Threads in a single block will be executed on a single multiprocessor, sharing the software data cache, and can synchronize and share data with threads in the same block; a warp will always be a subset of threads from a single block. Threads in different blocks may be assigned to different multiprocessors concurrently, to the same multiprocessor concurrently (using multithreading), or may be assigned to the same or different multiprocessors at different times, depending on how the blocks are scheduled dynamically.

There is a hard limit on the size of a thread block, 512 threads or 16 warps for Tesla, 1024 threads or 32 warps for Fermi. Thread blocks are always created in warp units, so there is no point in trying to create a thread block of size that is not a multiple of 32 threads; all thread blocks in the whole grid will have the same size and shape. A Tesla multiprocessor can have 1024 threads simultaneously active, or 32 warps. These can come from 2 thread blocks of 16 warps, or 3 thread blocks of 10 warps, 4 thread blocks of 8 warps, and so on up to 8 blocks of 4 warps; there is another hard limit of 8 thread blocks simultaneously active on a single multiprocessor. As mentioned, Fermi can have 48 simultaneously active warps, equivalent to 1536 threads, from up to 8 thread blocks.

Performance tuning on the GPU requires optimizing all these architectural features:

  • Finding and exposing enough parallelism to populate all the multiprocessors.
  • Finding and exposing enough additional parallelism to allow multithreading to keep the cores busy.
  • Optimizing device memory accesses for contiguous data, essentially optimizing for stride-1 memory accesses.
  • Utilizing the software data cache to store intermediate results or to reorganize data that would otherwise require non-stride-1 device memory accesses.

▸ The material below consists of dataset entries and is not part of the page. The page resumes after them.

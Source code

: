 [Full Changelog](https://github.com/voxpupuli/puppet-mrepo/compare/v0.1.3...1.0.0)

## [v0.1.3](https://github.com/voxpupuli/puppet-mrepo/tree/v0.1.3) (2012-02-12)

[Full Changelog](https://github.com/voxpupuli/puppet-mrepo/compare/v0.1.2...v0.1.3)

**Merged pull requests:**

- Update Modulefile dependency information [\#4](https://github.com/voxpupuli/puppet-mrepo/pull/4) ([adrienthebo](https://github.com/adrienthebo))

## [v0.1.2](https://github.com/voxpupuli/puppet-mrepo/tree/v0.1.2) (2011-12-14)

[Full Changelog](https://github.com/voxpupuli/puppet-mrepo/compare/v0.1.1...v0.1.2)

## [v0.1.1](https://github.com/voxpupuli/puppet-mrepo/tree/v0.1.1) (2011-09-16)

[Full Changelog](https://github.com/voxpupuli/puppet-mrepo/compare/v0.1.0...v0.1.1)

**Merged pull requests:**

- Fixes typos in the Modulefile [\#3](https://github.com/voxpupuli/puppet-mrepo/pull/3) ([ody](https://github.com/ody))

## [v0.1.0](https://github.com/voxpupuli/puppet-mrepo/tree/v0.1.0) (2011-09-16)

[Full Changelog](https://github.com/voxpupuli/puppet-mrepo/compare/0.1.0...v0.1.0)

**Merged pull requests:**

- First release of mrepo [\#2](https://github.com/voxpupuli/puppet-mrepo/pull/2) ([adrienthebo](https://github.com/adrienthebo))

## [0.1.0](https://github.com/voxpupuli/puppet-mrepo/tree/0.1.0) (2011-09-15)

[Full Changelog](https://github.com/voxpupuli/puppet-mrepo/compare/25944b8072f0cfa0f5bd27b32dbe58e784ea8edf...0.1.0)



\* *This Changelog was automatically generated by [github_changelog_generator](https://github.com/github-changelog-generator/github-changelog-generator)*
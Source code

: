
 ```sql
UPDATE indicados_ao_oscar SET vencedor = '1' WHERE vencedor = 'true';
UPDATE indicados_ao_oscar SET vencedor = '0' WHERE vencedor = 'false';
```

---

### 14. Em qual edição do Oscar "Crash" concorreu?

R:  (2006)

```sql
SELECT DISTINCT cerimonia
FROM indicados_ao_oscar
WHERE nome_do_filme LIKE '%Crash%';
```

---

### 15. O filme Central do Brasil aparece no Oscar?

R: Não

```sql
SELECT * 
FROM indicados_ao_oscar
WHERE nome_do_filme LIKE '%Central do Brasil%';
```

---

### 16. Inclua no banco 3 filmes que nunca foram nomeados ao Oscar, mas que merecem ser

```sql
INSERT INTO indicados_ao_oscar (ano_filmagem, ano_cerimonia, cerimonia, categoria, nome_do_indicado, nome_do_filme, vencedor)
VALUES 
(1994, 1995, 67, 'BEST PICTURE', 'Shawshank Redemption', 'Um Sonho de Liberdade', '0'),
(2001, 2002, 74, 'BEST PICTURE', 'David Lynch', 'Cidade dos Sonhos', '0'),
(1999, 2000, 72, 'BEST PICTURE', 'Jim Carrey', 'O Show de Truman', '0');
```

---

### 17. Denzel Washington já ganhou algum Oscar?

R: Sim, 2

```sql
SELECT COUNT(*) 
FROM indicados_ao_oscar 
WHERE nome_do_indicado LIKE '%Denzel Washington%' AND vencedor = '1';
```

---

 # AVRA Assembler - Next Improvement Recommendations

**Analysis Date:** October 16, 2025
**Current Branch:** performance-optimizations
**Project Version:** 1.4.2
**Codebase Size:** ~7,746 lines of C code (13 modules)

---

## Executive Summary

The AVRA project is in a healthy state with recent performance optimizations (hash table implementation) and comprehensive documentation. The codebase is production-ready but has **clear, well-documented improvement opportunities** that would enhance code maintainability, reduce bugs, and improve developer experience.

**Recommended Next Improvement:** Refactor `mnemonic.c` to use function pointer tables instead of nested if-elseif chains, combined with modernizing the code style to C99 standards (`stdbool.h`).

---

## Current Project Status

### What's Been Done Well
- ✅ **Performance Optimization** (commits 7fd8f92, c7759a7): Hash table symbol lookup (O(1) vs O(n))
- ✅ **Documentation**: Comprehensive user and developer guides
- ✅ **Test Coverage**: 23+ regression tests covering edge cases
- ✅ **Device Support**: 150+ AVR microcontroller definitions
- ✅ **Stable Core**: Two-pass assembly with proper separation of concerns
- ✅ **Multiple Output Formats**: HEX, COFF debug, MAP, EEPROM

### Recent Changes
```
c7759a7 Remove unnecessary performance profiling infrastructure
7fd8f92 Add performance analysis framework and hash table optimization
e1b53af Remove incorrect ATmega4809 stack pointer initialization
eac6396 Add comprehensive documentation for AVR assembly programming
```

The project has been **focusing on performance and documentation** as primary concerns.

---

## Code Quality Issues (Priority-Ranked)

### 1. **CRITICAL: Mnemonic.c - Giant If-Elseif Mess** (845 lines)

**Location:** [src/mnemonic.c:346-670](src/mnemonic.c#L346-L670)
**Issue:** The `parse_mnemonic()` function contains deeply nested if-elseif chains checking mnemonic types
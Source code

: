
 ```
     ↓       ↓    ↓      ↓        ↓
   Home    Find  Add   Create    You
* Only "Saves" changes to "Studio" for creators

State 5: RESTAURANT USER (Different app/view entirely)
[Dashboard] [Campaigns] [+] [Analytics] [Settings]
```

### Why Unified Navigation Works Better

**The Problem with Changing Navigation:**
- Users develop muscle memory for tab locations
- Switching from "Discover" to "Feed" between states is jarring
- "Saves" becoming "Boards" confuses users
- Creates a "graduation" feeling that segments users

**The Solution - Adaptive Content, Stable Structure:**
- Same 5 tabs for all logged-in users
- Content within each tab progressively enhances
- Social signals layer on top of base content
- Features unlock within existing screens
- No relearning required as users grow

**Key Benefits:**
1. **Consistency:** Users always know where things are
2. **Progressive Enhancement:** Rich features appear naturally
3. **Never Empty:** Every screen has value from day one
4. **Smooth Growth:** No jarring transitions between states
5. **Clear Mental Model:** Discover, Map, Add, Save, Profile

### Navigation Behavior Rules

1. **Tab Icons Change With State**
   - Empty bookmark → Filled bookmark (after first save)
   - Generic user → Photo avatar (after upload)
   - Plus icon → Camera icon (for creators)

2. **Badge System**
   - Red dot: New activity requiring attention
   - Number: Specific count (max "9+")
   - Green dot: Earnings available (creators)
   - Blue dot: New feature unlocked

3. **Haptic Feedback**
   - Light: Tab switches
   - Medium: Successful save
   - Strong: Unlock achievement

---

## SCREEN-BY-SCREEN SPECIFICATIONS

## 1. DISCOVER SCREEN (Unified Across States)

This is the challenge for the CUDA programmer, and for the PGI Accelerator compilers. If you are a CUDA Fortran programmer, we hope this gives you a basic understanding that you can use to tune your kernels and launch configurations for efficient execution.

If you are a PGI Accelerator programming model programmer, this article should help you understand the compiler feedback messages and make efficient use of the loop mapping directives. The PGI Accelerator directives are designed to allow you to write concise, efficient and portable X64+GPU programs. However, writing efficient programs still requires you to understand the target architecture, and how your program is mapped onto the target. We hope this article is one step towards that understanding.